STORED DATA Start Marker
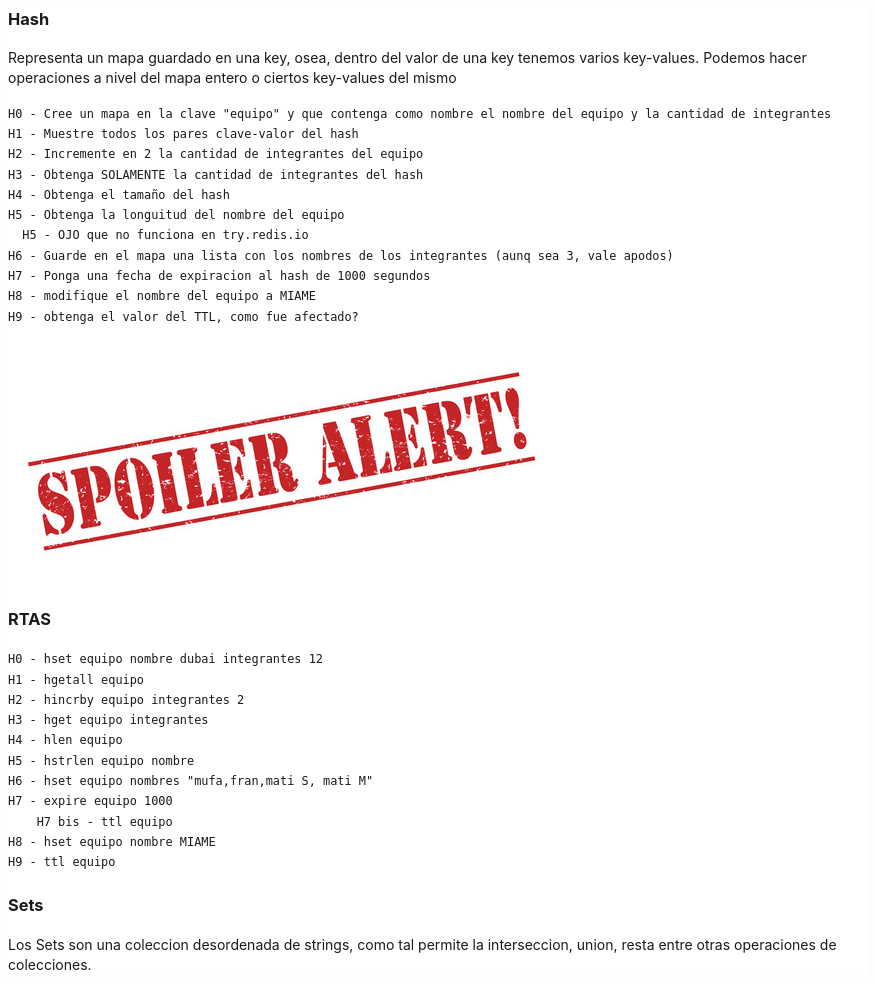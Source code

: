
### Hash
Representa un mapa guardado en una key, osea, dentro del valor de una key tenemos varios key-values.
Podemos hacer operaciones a nivel del mapa entero o ciertos key-values del mismo

    H0 - Cree un mapa en la clave "equipo" y que contenga como nombre el nombre del equipo y la cantidad de integrantes
    H1 - Muestre todos los pares clave-valor del hash
    H2 - Incremente en 2 la cantidad de integrantes del equipo
    H3 - Obtenga SOLAMENTE la cantidad de integrantes del hash
    H4 - Obtenga el tamaño del hash
    H5 - Obtenga la longuitud del nombre del equipo
      H5 - OJO que no funciona en try.redis.io
    H6 - Guarde en el mapa una lista con los nombres de los integrantes (aunq sea 3, vale apodos)
    H7 - Ponga una fecha de expiracion al hash de 1000 segundos
    H8 - modifique el nombre del equipo a MIAME
    H9 - obtenga el valor del TTL, como fue afectado?

![img.png](img/spoiler.png)

### RTAS

    H0 - hset equipo nombre dubai integrantes 12
    H1 - hgetall equipo
    H2 - hincrby equipo integrantes 2
    H3 - hget equipo integrantes
    H4 - hlen equipo
    H5 - hstrlen equipo nombre
    H6 - hset equipo nombres "mufa,fran,mati S, mati M"
    H7 - expire equipo 1000
        H7 bis - ttl equipo
    H8 - hset equipo nombre MIAME
    H9 - ttl equipo


### Sets
Los Sets son una coleccion desordenada de strings, como tal permite la interseccion, union, resta entre otras operaciones de colecciones.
STORED DATA End Marker
▸ **ABOUT THIS TASK**
Your answer should be every line above that contains the word "clave".

▸ **WRITTEN SOLUTION**
    H0 - Cree un mapa en la clave "equipo" y que contenga como nombre el nombre del equipo y la cantidad de integrantes
    H1 - Muestre todos los pares clave-valor del hash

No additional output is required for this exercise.